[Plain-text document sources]
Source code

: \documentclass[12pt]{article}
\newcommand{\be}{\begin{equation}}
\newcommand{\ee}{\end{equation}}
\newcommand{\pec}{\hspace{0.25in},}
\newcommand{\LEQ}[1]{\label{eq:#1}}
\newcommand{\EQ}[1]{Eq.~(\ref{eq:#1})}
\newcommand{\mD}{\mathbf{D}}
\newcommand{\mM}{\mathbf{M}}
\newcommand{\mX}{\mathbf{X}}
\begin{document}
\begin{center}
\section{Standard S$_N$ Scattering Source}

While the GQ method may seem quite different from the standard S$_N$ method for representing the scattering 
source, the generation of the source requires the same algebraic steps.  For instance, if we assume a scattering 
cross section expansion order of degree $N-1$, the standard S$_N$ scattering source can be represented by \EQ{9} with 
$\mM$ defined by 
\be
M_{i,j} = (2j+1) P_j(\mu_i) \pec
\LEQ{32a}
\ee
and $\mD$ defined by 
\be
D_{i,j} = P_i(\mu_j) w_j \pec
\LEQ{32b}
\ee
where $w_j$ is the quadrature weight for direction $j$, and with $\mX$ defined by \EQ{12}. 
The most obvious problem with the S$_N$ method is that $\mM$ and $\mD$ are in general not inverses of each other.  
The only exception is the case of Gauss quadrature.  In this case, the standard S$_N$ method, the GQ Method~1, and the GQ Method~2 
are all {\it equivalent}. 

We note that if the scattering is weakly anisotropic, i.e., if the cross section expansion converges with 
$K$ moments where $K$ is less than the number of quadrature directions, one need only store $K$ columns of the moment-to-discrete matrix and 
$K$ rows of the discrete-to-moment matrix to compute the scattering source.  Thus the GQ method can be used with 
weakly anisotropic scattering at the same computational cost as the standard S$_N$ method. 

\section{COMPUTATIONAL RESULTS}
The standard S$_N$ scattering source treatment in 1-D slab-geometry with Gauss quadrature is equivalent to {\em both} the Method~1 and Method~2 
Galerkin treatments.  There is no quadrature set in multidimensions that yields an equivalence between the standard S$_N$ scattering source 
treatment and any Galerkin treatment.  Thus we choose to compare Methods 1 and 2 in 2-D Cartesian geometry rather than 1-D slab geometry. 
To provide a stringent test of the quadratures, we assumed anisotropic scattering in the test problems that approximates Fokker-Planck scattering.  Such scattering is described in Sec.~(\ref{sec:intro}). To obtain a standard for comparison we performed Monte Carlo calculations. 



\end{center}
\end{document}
--
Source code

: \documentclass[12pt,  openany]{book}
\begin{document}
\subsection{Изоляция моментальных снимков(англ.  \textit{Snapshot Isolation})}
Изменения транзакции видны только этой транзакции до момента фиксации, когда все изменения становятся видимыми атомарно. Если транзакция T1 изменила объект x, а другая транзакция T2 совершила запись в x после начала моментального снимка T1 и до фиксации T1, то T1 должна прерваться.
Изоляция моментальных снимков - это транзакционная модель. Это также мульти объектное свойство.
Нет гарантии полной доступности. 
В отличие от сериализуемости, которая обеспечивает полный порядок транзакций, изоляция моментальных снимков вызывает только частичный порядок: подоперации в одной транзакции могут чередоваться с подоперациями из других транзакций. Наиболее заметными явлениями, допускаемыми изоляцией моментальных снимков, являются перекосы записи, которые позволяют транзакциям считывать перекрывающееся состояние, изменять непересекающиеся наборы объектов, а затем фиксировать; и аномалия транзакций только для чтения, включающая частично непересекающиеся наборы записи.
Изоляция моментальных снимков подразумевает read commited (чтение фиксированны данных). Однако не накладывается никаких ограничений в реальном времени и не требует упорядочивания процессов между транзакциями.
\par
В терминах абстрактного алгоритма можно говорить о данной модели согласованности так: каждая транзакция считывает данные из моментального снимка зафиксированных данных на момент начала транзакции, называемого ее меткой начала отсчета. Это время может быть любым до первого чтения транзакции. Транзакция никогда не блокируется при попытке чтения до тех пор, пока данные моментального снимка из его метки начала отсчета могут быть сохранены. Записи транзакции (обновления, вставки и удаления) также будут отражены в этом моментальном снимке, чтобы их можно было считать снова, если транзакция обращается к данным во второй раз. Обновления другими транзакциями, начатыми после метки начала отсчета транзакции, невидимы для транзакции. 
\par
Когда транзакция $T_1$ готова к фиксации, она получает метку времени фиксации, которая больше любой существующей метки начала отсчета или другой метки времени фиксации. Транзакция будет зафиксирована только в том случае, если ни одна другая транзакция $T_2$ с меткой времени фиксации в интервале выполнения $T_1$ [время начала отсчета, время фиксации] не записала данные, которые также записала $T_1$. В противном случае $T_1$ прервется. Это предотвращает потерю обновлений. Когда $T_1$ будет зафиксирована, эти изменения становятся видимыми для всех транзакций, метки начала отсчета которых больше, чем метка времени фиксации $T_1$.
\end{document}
==
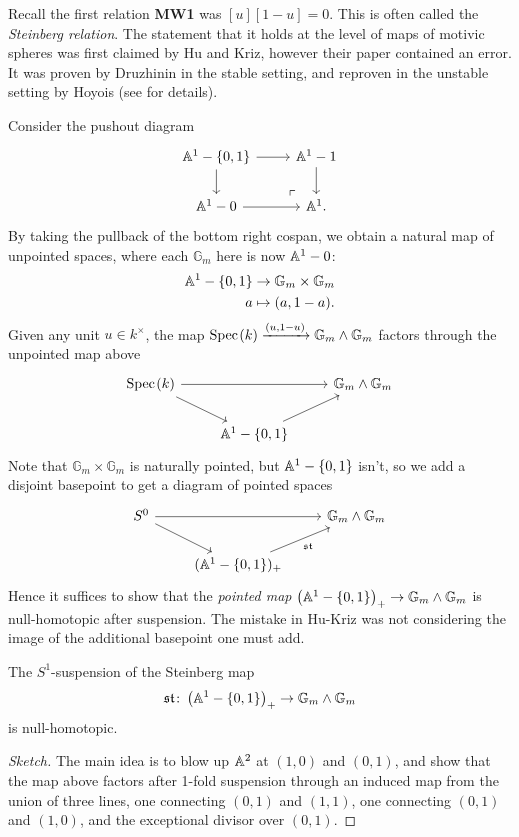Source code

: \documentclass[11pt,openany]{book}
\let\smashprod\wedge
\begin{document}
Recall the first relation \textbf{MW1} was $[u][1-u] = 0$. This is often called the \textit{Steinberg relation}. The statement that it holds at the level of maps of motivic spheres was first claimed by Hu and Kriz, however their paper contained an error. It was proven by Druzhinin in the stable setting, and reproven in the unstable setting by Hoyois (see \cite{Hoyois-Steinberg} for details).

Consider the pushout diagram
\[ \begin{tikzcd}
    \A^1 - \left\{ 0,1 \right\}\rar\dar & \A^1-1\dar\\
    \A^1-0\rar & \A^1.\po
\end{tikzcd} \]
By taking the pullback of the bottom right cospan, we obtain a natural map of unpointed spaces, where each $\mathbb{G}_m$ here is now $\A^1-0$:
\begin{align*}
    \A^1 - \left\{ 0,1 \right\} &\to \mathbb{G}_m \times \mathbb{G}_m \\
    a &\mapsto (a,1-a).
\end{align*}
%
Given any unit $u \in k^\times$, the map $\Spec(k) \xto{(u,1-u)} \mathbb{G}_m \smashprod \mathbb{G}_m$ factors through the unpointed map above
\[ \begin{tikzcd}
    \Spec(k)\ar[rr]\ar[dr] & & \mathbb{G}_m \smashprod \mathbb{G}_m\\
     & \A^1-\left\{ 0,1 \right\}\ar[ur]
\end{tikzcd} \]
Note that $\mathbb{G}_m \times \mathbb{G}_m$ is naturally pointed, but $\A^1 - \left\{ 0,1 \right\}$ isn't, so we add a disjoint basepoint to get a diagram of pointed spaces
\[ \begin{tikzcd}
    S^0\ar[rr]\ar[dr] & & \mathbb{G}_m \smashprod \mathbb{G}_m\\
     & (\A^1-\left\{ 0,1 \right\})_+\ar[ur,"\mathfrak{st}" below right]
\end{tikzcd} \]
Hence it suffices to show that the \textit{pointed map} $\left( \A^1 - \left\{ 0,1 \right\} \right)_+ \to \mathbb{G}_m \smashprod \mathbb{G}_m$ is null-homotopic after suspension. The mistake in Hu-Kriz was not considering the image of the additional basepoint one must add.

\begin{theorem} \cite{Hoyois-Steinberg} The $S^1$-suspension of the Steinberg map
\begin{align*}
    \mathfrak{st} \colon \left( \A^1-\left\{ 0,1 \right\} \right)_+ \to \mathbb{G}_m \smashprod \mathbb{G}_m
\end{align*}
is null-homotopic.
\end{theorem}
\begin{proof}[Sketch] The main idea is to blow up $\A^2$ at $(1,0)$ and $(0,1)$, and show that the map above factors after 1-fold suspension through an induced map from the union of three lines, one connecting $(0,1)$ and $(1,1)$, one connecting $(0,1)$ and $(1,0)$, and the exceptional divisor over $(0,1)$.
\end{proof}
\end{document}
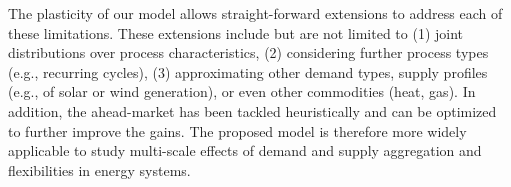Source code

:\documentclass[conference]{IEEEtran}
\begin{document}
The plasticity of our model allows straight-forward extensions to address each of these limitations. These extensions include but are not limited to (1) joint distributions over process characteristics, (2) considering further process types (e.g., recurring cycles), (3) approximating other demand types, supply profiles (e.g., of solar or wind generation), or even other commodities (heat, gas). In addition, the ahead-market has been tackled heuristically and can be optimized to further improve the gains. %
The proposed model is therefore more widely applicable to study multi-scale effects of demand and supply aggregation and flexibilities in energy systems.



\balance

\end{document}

WORK TO COMPLETE:
The answer must be every line from the entries above that holds the string "defined".

EXERCISE SOLUTION:
$\mM$ defined by 
and $\mD$ defined by 
where $w_j$ is the quadrature weight for direction $j$, and with $\mX$ defined by \EQ{12}. 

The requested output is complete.